In het modelreglement is, voor zover van belang, het volgende bepaald:
‘(…)
Artikel 2
Tot de gemeenschappelijke gedeelten worden ondermeer gerekend:
a.(…)dragende muren en kolommen, het geraamte van het gebouw met de ondergrond, het ruwe metselwerk(…)
Artikel 10
1. Iedere eigenaar of gebruiker is verplicht zijn privé gedeelte behoorlijk te onderhouden. Tot dat onderhoud behoort (…)
Artikel 12
Iedere eigenaar of gebruiker is tegenover de andere eigenaars of gebruikers aansprakelijk voor de schade toegebracht aan het gebouw of de gemeenschappelijke zaken en voor onredelijke hinder veroorzaakt door de schuld van hemzelf of van zijn huisgenoten en hij is verplicht voorzover dit redelijk is maatregelen te nemen of te dulden die de strekking hebben bedoelde schade te voorkomen.
(…)
Artikel 14
1. Alle privé gedeelten met uitzondering van de zich daarin bevindende gemeenschappelijke gedeelten en/of gemeenschappelijke zaken, zijn voor rekening en risico van de betrokken eigenaars.
2. Het in lid 1 bepaalde geldt niet voor schade die veroorzaakt is door een evenement dat buiten de betrokken privé gedeelten heeft plaatsgehad. In dat geval komt de schade voor de eigenaars gezamenlijk, onverminderd hun verhaal op degene die voor de schade aansprakelijk is.
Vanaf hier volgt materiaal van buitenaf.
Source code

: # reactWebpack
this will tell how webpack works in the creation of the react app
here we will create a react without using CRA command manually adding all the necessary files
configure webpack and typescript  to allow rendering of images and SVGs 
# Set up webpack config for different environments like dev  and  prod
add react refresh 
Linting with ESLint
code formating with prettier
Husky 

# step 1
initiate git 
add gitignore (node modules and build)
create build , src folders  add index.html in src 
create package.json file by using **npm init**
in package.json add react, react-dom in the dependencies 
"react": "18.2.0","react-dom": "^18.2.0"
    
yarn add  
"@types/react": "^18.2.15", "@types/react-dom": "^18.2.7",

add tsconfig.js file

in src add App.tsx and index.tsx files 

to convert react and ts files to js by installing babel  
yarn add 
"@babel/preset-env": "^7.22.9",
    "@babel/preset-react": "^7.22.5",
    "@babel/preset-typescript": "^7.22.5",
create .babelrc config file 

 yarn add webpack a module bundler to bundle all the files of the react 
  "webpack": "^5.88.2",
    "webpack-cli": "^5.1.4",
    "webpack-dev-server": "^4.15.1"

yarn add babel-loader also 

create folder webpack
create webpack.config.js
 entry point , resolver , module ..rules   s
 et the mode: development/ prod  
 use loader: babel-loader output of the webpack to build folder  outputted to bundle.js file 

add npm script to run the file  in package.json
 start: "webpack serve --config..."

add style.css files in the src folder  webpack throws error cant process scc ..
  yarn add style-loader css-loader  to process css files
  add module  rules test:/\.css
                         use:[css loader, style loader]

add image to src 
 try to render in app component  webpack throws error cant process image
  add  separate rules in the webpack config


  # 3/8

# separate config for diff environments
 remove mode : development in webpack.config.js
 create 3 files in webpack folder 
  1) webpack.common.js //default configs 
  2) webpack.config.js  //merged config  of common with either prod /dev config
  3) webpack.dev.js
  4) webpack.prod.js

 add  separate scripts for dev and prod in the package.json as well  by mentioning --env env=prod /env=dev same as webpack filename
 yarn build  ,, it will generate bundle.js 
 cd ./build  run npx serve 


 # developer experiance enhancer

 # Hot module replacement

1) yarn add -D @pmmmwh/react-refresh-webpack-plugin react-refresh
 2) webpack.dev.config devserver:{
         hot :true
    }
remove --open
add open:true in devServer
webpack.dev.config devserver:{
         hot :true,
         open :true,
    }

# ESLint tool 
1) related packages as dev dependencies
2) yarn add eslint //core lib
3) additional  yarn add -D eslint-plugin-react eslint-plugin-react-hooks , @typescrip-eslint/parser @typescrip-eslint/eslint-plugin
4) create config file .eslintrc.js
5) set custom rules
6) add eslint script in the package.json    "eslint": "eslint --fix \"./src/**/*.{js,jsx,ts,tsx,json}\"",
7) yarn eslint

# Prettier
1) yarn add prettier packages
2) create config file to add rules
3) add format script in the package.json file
3. Alle zich in het privé gedeelte bevindende gemeenschappelijke gedeelten en/of gemeenschappelijke zaken zijn voor rekening en risico van de eigenaars gezamenlijk onverminderd hun verhaal op degene die daarvoor aansprakelijk is.’
2.4.
De splitsingsakte is bij akte van 17 mei 2019 gewijzigd. Daarbij is de omschrijving en bestemming van de woning op de begane grond gewijzigd in verband met de realisatie van een kelder. De toepassing van het modelreglement is ongewijzigd gebleven.
2.5.
Elite heeft voorafgaand aan de verkoop van de woning aan [partij] daarop een dakterras met dakopbouw gerealiseerd (hierna: de dakopbouw). Ten tijde van het sluiten van de koopovereenkomst was de dakopbouw nog niet betrokken in de splitsing van de gemeenschap, zoals vastgelegd in de akte van 17 mei 2019.
2.6.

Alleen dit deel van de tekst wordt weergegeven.